Book Review: Catch the Light by Kate Sweeney



tl;dr heartbreakingly beautiful story of grief and falling in love again


Premise

Nine months after the death of her father, Marigold is forced to pick up and move from sunny Los Angeles all the way across the country to rural upstate New York. According to her mom, living with her aunt in a big old house in the woods is the fresh start Marigold and her little sister need. But Mary aches for the things she’s leaving behind—her best friend, her older sister, her now-long-distance boyfriend, and the senior year that felt like her only chance at making things feel normal again. On top of everything, Mary has a troubling secret: she’s starting to forget her dad. The void he’s left in her memory is quickly getting filled with bonfires, house parties, and hours in the darkroom with Jesse, a fellow photographer and kindred spirit whom she can’t stop thinking about. As the beauty of Mary’s new world begins to sink in and her connection with Jesse grows stronger, she feels caught between her old life and her new one. Mary might just be losing her grip on the pieces of her life that she’s tried so hard to hold together. When the two finally come crashing together, Mary will have to decide what she really wants and come to terms with the ways that the loss of her dad has changed who she is. Even if she can’t hold on to her past forever, maybe she can choose what to keep.

Rating

3.25/5 stars


Review

catch the light follows mary after she moves from california to upstate new york following her father's death. she has to balance who/what she has back in california (her best friend & boyfriend and the memory of her father) and her new life in new york (as well as a guy she can't get out of her head...).

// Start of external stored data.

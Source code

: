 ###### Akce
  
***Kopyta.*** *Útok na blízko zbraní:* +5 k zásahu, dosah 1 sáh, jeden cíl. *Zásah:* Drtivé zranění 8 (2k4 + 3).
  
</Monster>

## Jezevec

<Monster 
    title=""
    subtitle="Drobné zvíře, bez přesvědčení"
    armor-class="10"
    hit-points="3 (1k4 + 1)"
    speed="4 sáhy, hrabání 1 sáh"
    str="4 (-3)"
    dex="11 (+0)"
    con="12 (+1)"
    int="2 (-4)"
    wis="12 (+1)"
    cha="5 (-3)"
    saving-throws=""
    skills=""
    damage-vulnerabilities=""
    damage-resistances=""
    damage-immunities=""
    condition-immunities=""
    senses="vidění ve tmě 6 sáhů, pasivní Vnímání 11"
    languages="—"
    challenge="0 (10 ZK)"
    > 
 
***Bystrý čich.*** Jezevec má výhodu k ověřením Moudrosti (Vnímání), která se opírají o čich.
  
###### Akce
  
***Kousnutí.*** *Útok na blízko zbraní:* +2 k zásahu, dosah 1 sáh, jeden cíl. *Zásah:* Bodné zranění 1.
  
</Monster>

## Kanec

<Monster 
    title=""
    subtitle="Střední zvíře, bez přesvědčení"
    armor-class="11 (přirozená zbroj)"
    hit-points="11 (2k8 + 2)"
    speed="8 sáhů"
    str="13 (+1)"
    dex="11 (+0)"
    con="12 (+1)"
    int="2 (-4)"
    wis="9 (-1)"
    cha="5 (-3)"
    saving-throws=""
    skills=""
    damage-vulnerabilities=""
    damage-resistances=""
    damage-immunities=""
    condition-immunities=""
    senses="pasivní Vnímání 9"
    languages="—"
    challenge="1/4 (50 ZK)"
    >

this book did a good job with its depiction of grief, especially in the way it showed how people cope with grief differently. mary really struggles with the downward spiral that happened after she lost her father: not only learning how to remember him/move forward but also dealing with everything else in her life, from friends to relationships to college plans. mary begins to think that she's forgetting her father, and she needs to reconcile that and realize that even though there are some little parts of her past that she's lost, there's also a huge part of her father that still remains with her. mary's struggle with grief is not linear, it's messy, and it's told very authentically.


sibling/family relationships are also a big theme in this book, with mary, her sisters, and her mother. they all cope in different ways, and in the book they really needed to get to know each other again. it all came down to communication and some understanding. their relationship, again, was imperfect but realistic.


photography was one of mary's biggest interests, and i think that became a good symbol of mary's process with grief and reconciling her father's memory.


time to discuss romance lol. i think this is where my rating becomes not a 5-star rating. there's mary, bennett (the guy from cali who mary was with before), and jesse (the new guy). bennett is pretty cool. jesse is amazing. it's giving golden retriever energy and this man is just so considerate and respectful and exudes so much joy. i love him. he's so cute. him and mary are very adorable.


now you see.. when i opened the book the first thing i said was "i hope there's no emotional cheating". well.. there was what i would classify as emotional (and physical) cheating. there is a degree of nuance to the situation because mary and bennett never really defined their relationship and were kind of on the rocks, but they were still romantically involved. mary very clearly wanted to break it off with bennett, she just needed to do so before doing anything with jesse. for mary, bennett served as a connection to her past and thus, to her father. and i can see how it was hard for her to let him go. but man, both him and jesse deserve better than to be lied to.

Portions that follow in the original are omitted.